Le drame politique de notre époque, ce n’est pas la fin du macronisme. C’est la disparition des conditions mêmes qui l’avaient rendu possible : la nuance, le doute, l’idée qu’un espace de complexité puisse exister sans être immédiatement disqualifié.

Emmanuel Macron avait tenté d’incarner ce refus du simplisme idéologique, ce dépassement des clivages binaires, cette promesse d’une parole réconciliatrice. Il n’en reste presque rien. Non pas parce que l’idée était mauvaise, mais parce que le pays, abîmé par la défiance et sursollicité émotionnellement, ne sait plus entendre ce qui ne s’aligne pas sur la logique binaire, celle de la guerre de tranchée numérique qui nous tient désormais lieu d’espace mental.

Le macronisme n’est pas mort comme on enterre une doctrine. Il s’est dissous faute d’avoir réussi à construire un imaginaire politique partageable.

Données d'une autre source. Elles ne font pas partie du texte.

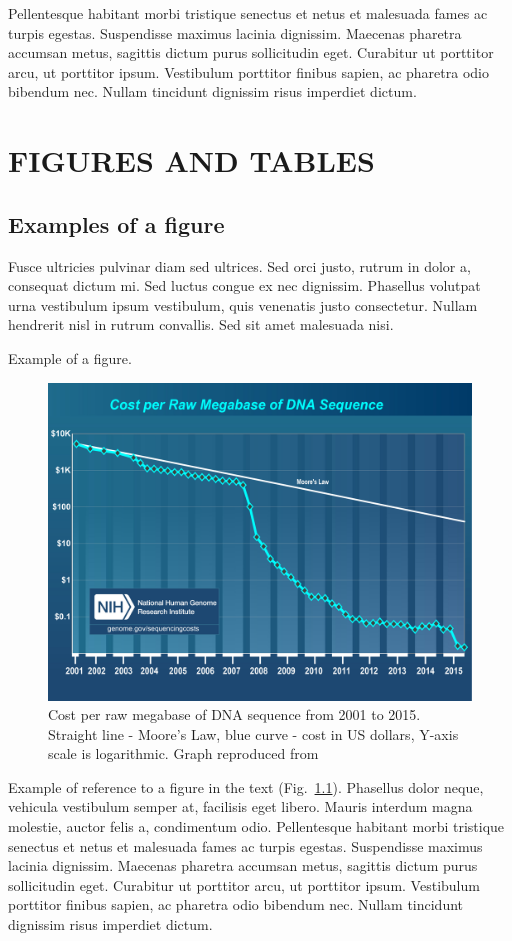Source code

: Pellentesque habitant morbi tristique senectus et netus et malesuada fames ac turpis egestas. Suspendisse maximus lacinia dignissim. Maecenas pharetra accumsan metus, sagittis dictum purus sollicitudin eget. Curabitur ut porttitor arcu, ut porttitor ipsum. Vestibulum porttitor finibus sapien, ac pharetra odio bibendum nec. Nullam tincidunt dignissim risus imperdiet dictum.

\chapter{FIGURES AND TABLES}
\section{Examples of a figure}
Fusce ultricies pulvinar diam sed ultrices. Sed orci justo, rutrum in dolor a, consequat dictum mi. Sed luctus congue ex nec dignissim. Phasellus volutpat urna vestibulum ipsum vestibulum, quis venenatis justo consectetur. Nullam hendrerit nisl in rutrum convallis. Sed sit amet malesuada nisi.

Example of a figure.
\begin{figure}[ht!]
\begin{center}
\includegraphics[scale=0.5]{costperMb2015_4.jpg}
\end{center}
\caption[Cost per raw megabase of DNA sequence from 2001 to 2015]{Cost per raw megabase of DNA sequence from 2001 to 2015. Straight line - Moore's Law, blue curve - cost in US dollars, Y-axis scale is logarithmic. Graph reproduced from \citep{wetterstrand2016}}
\label{fig_dna_cost}
\end{figure}
Example of reference to a figure in the text (Fig.~\ref{fig_dna_cost}). Phasellus dolor neque, vehicula vestibulum semper at, facilisis eget libero. Mauris interdum magna molestie, auctor felis a, condimentum odio. Pellentesque habitant morbi tristique senectus et netus et malesuada fames ac turpis egestas. Suspendisse maximus lacinia dignissim. Maecenas pharetra accumsan metus, sagittis dictum purus sollicitudin eget. Curabitur ut porttitor arcu, ut porttitor ipsum. Vestibulum porttitor finibus sapien, ac pharetra odio bibendum nec. Nullam tincidunt dignissim risus imperdiet dictum.

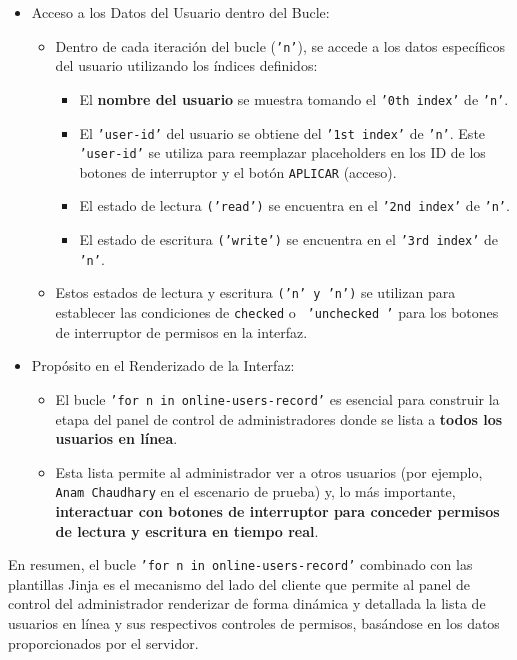\documentclass{report}
\begin{document}
\begin{itemize}
    \item Acceso a los Datos del Usuario dentro del Bucle:
    \begin{itemize}
        \item Dentro de cada iteración del bucle (\texttt{'n'}), se accede a los datos específicos del usuario utilizando los índices definidos:
        \begin{itemize}
            \item El \textbf{nombre del usuario} se muestra tomando el \texttt{'0th index'} de \texttt{'n'}.
            \item El \texttt{'user-id'} del usuario se obtiene del \texttt{'1st index'} de \texttt{'n'}. Este \texttt{'user-id'} se utiliza para 
            reemplazar placeholders en los ID de los botones de interruptor y el botón \texttt{APLICAR} (acceso).
            \item El estado de lectura \texttt{('read')} se encuentra en el \texttt{'2nd index'} de \texttt{'n'}.
            \item El estado de escritura \texttt{('write')} se encuentra en el \texttt{'3rd index'} de \texttt{'n'}.
        \end{itemize}
        \item Estos estados de lectura y escritura \texttt{('n' y 'n')} se utilizan para establecer las condiciones de \texttt{checked} o 
        \texttt{ 'unchecked '} para los botones de interruptor de permisos en la interfaz.    
    \end{itemize}

    \item Propósito en el Renderizado de la Interfaz:
    \begin{itemize}
        \item El bucle \texttt{'for n in online-users-record'} es esencial para construir la etapa del panel de control de administradores donde se lista 
        a \textbf{todos los usuarios en línea}.
        \item Esta lista permite al administrador ver a otros usuarios (por ejemplo, \texttt{Anam Chaudhary} en el escenario de prueba) y, lo más 
        importante, \textbf{interactuar con botones de interruptor para conceder permisos de lectura y escritura en tiempo real}.    
    \end{itemize}
\end{itemize}

En resumen, el bucle \texttt{'for n in online-users-record'} combinado con las plantillas Jinja es el mecanismo del lado del cliente que permite 
al panel de control del administrador renderizar de forma dinámica y detallada la lista de usuarios en línea y sus respectivos controles de permisos, 
basándose en los datos proporcionados por el servidor.
\end{document}
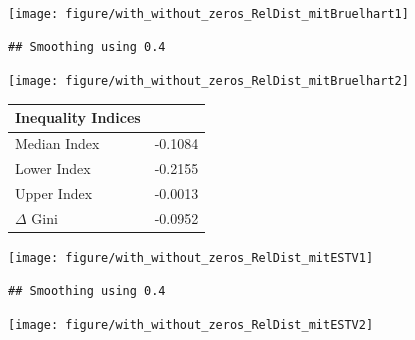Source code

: \documentclass[twoside]{article}\usepackage[]{graphicx}\usepackage[]{color}
\makeatletter
\newenvironment{kframe}{%
 \def\at@end@of@kframe{}%
 \ifinner\ifhmode%
  \def\at@end@of@kframe{\end{minipage}}%
  \begin{minipage}{\columnwidth}%
 \fi\fi%
 \def\FrameCommand##1{\hskip\@totalleftmargin \hskip-\fboxsep
 \colorbox{shadecolor}{##1}\hskip-\fboxsep
     \hskip-\linewidth \hskip-\@totalleftmargin \hskip\columnwidth}%
 \MakeFramed {\advance\hsize-\width
   \@totalleftmargin\z@ \linewidth\hsize
   \@setminipage}}%
 {\par\unskip\endMakeFramed%
 \at@end@of@kframe}
\newenvironment{knitrout}{}{} %
\makeatother
\begin{document}
\begin{multicols}{2}
\begin{knitrout}
\color{fgcolor}
\texttt{[image: figure/with\_without\_zeros\_RelDist\_mitBruelhart1]} 
\begin{kframe}\begin{verbatim}
## Smoothing using 0.4
\end{verbatim}
\end{kframe}
\texttt{[image: figure/with\_without\_zeros\_RelDist\_mitBruelhart2]} 

\end{knitrout}


%
\begin{table}[!tbp]
\begin{center}
\begin{tabular}{ll}
\hline\hline
\multicolumn{1}{l}{Inequality Indices}&\multicolumn{1}{c}{}\tabularnewline
\hline
Median Index&-0.1084\tabularnewline
Lower Index&-0.2155\tabularnewline
Upper Index&-0.0013\tabularnewline
$\Delta$ Gini&-0.0952\tabularnewline
\hline
\end{tabular}
\end{center}
\end{table}




\begin{knitrout}
\color{fgcolor}\begin{kframe}


{\ttfamily\noindent\bfseries\color{errorcolor}{\#\# Error: Objekt 'estvReink' nicht gefunden}}

{\ttfamily\noindent\bfseries\color{errorcolor}{\#\# Error: undefined columns selected}}\end{kframe}
\texttt{[image: figure/with\_without\_zeros\_RelDist\_mitESTV1]} 
\begin{kframe}\begin{verbatim}
## Smoothing using 0.4
\end{verbatim}
\end{kframe}
\texttt{[image: figure/with\_without\_zeros\_RelDist\_mitESTV2]} 


\end{knitrout}
\end{multicols}
\end{document}
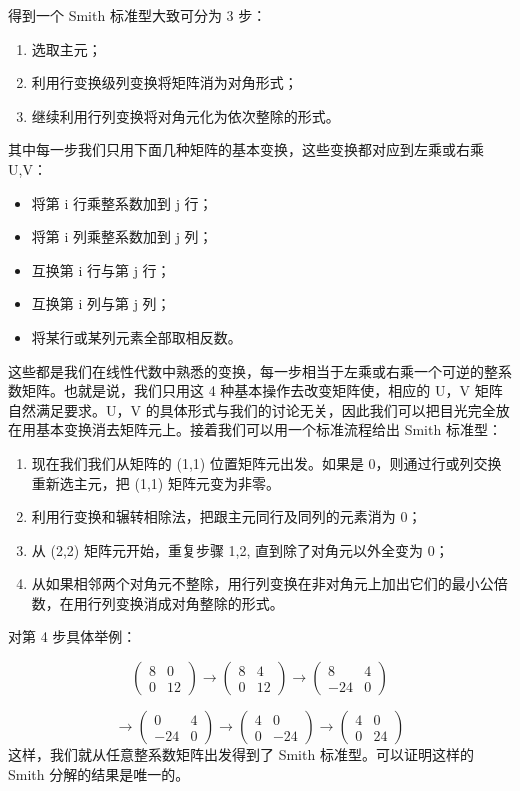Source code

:\documentclass[UTF8]{ctexart}
\begin{document}
得到一个 Smith 标准型大致可分为 3 步：
\begin{enumerate}
\item 选取主元；
\item 利用行变换级列变换将矩阵消为对角形式；
\item 继续利用行列变换将对角元化为依次整除的形式。
\end{enumerate}
其中每一步我们只用下面几种矩阵的基本变换，这些变换都对应到左乘或右乘 U,V：
\begin{itemize}
\item 将第 i 行乘整系数加到 j 行；
\item 将第 i 列乘整系数加到 j 列；
\item 互换第 i 行与第 j 行；
\item 互换第 i 列与第 j 列；
\item 将某行或某列元素全部取相反数。
\end{itemize}
这些都是我们在线性代数中熟悉的变换，每一步相当于左乘或右乘一个可逆的整系数矩阵。也就是说，我们只用这 4 种基本操作去改变矩阵使，相应的
U，V 矩阵自然满足要求。U，V 的具体形式与我们的讨论无关，因此我们可以把目光完全放在用基本变换消去矩阵元上。接着我们可以用一个标准流程给出
Smith 标准型：
\begin{enumerate}
\item 现在我们我们从矩阵的 (1,1) 位置矩阵元出发。如果是 0，则通过行或列交换重新选主元，把 (1,1) 矩阵元变为非零。
\item 利用行变换和辗转相除法，把跟主元同行及同列的元素消为 0；
\item 从 (2,2) 矩阵元开始，重复步骤 1,2, 直到除了对角元以外全变为 0；
\item 从如果相邻两个对角元不整除，用行列变换在非对角元上加出它们的最小公倍数，在用行列变换消成对角整除的形式。
\end{enumerate}
对第 4 步具体举例：

\[
\left(\begin{array}{cc}
8 & 0\\
0 & 12
\end{array}\right)\rightarrow\left(\begin{array}{cc}
8 & 4\\
0 & 12
\end{array}\right)\rightarrow\left(\begin{array}{cc}
8 & 4\\
-24 & 0
\end{array}\right)
\]

\[
\rightarrow\left(\begin{array}{cc}
0 & 4\\
-24 & 0
\end{array}\right)\rightarrow\left(\begin{array}{cc}
4 & 0\\
0 & -24
\end{array}\right)\rightarrow\left(\begin{array}{cc}
4 & 0\\
0 & 24
\end{array}\right)
\]
这样，我们就从任意整系数矩阵出发得到了 Smith 标准型。可以证明这样的 Smith 分解的结果是唯一的。
\end{document}
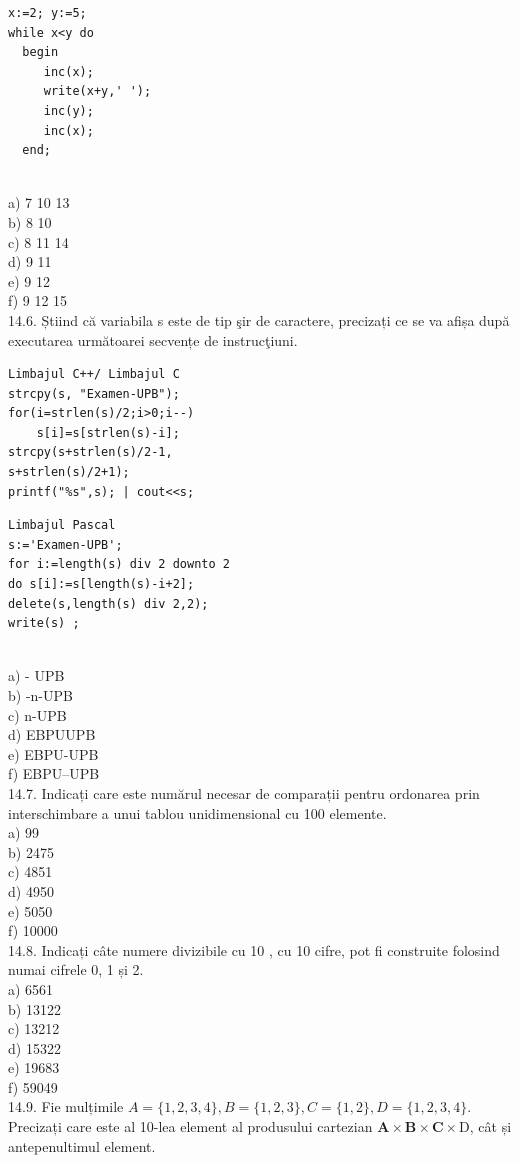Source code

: {{\begin{verbatim}
x:=2; y:=5; 
while x<y do 
  begin 
     inc(x); 
     write(x+y,' '); 
     inc(y); 
     inc(x); 
  end; 
\end{verbatim}
\\
a) 7 10 13
\\
b) 8 10
\\
c) 8 11 14
\\
d) 9 11
\\
e) 9 12
\\
f) 9 12 15
\\
14.6. Știind că variabila s este de tip şir de caractere, precizați ce se va afișa după executarea următoarei secvențe de instrucţiuni.
\begin{verbatim}
Limbajul C++/ Limbajul C
strcpy(s, "Examen-UPB");
for(i=strlen(s)/2;i>0;i--)
    s[i]=s[strlen(s)-i];
strcpy(s+strlen(s)/2-1,
s+strlen(s)/2+1);
printf("%s",s); | cout<<s;
\end{verbatim}
\begin{verbatim}
Limbajul Pascal
s:='Examen-UPB';
for i:=length(s) div 2 downto 2
do s[i]:=s[length(s)-i+2];
delete(s,length(s) div 2,2);
write(s) ;
\end{verbatim}
\\
a) - UPB
\\
b) -n-UPB
\\
c) n-UPB
\\
d) EBPUUPB
\\
e) EBPU-UPB
\\
f) EBPU--UPB
\\
14.7. Indicați care este numărul necesar de comparații pentru ordonarea prin interschimbare a unui tablou unidimensional cu 100 elemente.
\\
a) 99
\\
b) 2475
\\
c) 4851
\\
d) 4950
\\
e) 5050
\\
f) 10000
\\
14.8. Indicați câte numere divizibile cu 10 , cu 10 cifre, pot fi construite folosind numai cifrele 0, 1 și 2.
\\
a) 6561
\\
b) 13122
\\
c) 13212
\\
d) 15322
\\
e) 19683
\\
f) 59049
\\
14.9. Fie mulțimile $A=\{1,2,3,4\}, B=\{1,2,3\}, C=\{1,2\}, D=\{1,2,3,4\}$. Precizați care este al 10-lea element al produsului cartezian $\mathbf{A} \times \mathbf{B} \times \mathbf{C} \times \mathrm{D}$, cât și antepenultimul element.
}}
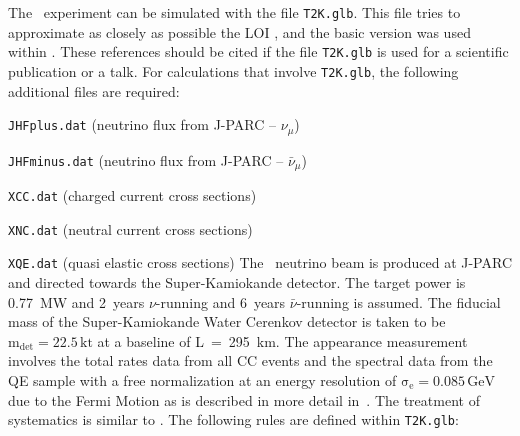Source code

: The \TtoK\ experiment can be simulated with the file {\tt T2K.glb}. This file tries to approximate as closely as
possible the LOI \cite{Itow:2001ee}, and the basic version was used within \cite{Huber:2002mx}. These references
should be cited if the file {\tt T2K.glb} is used for a scientific publication or a talk. For calculations that
involve {\tt T2K.glb}, the following additional files are required: 
\bi
\item {\tt JHFplus.dat} (neutrino flux from J-PARC -- $\nu_\mu$)
\item {\tt JHFminus.dat} (neutrino flux from J-PARC -- $\bar{\nu}_\mu$)
\item {\tt XCC.dat} (charged current cross sections)
\item {\tt XNC.dat} (neutral current cross sections)
\item {\tt XQE.dat} (quasi elastic cross sections)
\ei
The \TtoK\ neutrino beam is produced at J-PARC and directed towards the Super-Kamiokande detector. The target
power is 0.77~MW and 2~years $\nu$-running and 6~years $\bar{\nu}$-running is assumed. The fiducial mass of the
Super-Kamiokande Water Cerenkov detector is taken to be $\mathrm{m_{det} = 22.5 \,kt}$ at a baseline of
L~=~295~km. The appearance measurement involves the total rates data from all CC events and the spectral data
from the QE sample with a free normalization at an energy resolution of $\mathrm{\sigma_e=0.085\, GeV}$ due to the
Fermi Motion as is described in more detail in~\cite{Huber:2002mx}. The treatment of systematics is similar to
\cite{Ishitsuka:2005qi}. The following rules are defined within {\tt T2K.glb}:  
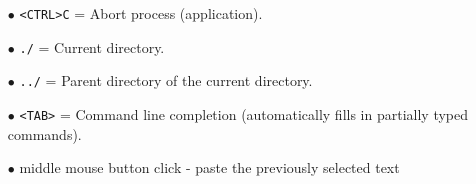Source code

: \begin{itemize}
	\item[$\bullet$] \texttt{<CTRL>C} = Abort process (application).
	\item[$\bullet$] \texttt{./} = Current directory.
	\item[$\bullet$] \texttt{../} = Parent directory of the current directory.
	\item[$\bullet$] \texttt{<TAB>} = Command line completion (automatically fills in partially typed commands).
	\item[$\bullet$] middle mouse button click - paste the previously selected text
\end{itemize}

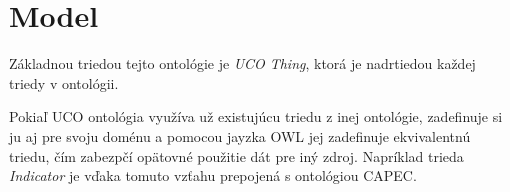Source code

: \documentclass[12pt, a4paper, oneside]{book}
\begin{document}
\section{Model}

Základnou triedou tejto ontológie je \textit{UCO Thing}, ktorá je nadrtiedou každej triedy v ontológii.


Pokiaľ UCO ontológia využíva už existujúcu triedu z inej ontológie, zadefinuje si ju aj pre svoju doménu a pomocou jayzka OWL jej zadefinuje ekvivalentnú triedu, čím zabezpčí opätovné použitie dát pre iný zdroj. Napríklad trieda \textit{Indicator} je vďaka tomuto vzťahu prepojená s ontológiou CAPEC.

\end{document}
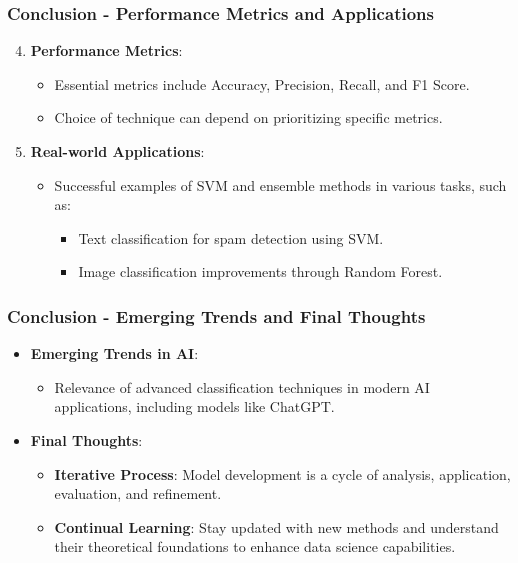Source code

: \documentclass[aspectratio=169]{beamer}
\begin{document}
\begin{frame}[fragile]
    \frametitle{Conclusion - Performance Metrics and Applications}
    \begin{enumerate}
        \setcounter{enumi}{3}
        \item \textbf{Performance Metrics}:
            \begin{itemize}
                \item Essential metrics include Accuracy, Precision, Recall, and F1 Score.
                \item Choice of technique can depend on prioritizing specific metrics.
            \end{itemize}
        
        \item \textbf{Real-world Applications}:
            \begin{itemize}
                \item Successful examples of SVM and ensemble methods in various tasks, such as:
                \begin{itemize}
                    \item Text classification for spam detection using SVM.
                    \item Image classification improvements through Random Forest.
                \end{itemize}
            \end{itemize}
    \end{enumerate}
\end{frame}

\begin{frame}[fragile]
    \frametitle{Conclusion - Emerging Trends and Final Thoughts}
    \begin{itemize}
        \item \textbf{Emerging Trends in AI}:
            \begin{itemize}
                \item Relevance of advanced classification techniques in modern AI applications, including models like ChatGPT.
            \end{itemize}

        \item \textbf{Final Thoughts}:
            \begin{itemize}
                \item \textbf{Iterative Process}: Model development is a cycle of analysis, application, evaluation, and refinement.
                \item \textbf{Continual Learning}: Stay updated with new methods and understand their theoretical foundations to enhance data science capabilities.
            \end{itemize}
    \end{itemize}
\end{frame}
\end{document}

Il s’est replié sur sa seule verticalité technocratique. Il n’a pas su faire école. Il n’a pas produit d’héritiers. Il a démonétisé la modération en la réduisant à une posture de gestion. 

Et aujourd’hui, nous vivons dans ce vide laissé par un pouvoir qui a épuisé l’idée de dépassement sans jamais réinventer de récit commun.

Emmanuel Macron porte-t-il une responsabilité ?

Il porte une part de responsabilité, oui. Parce qu’en gouvernant au centre tout en paraissant nier l’existence des désaccords, il a involontairement vidé le centre de sa substance. Le centre, ce n’est pas le consensus mou, c’est un lieu de médiation, de frottement, de désaccords féconds. A force de refuser le conflit, le macronisme l’a laissé se radicaliser ailleurs.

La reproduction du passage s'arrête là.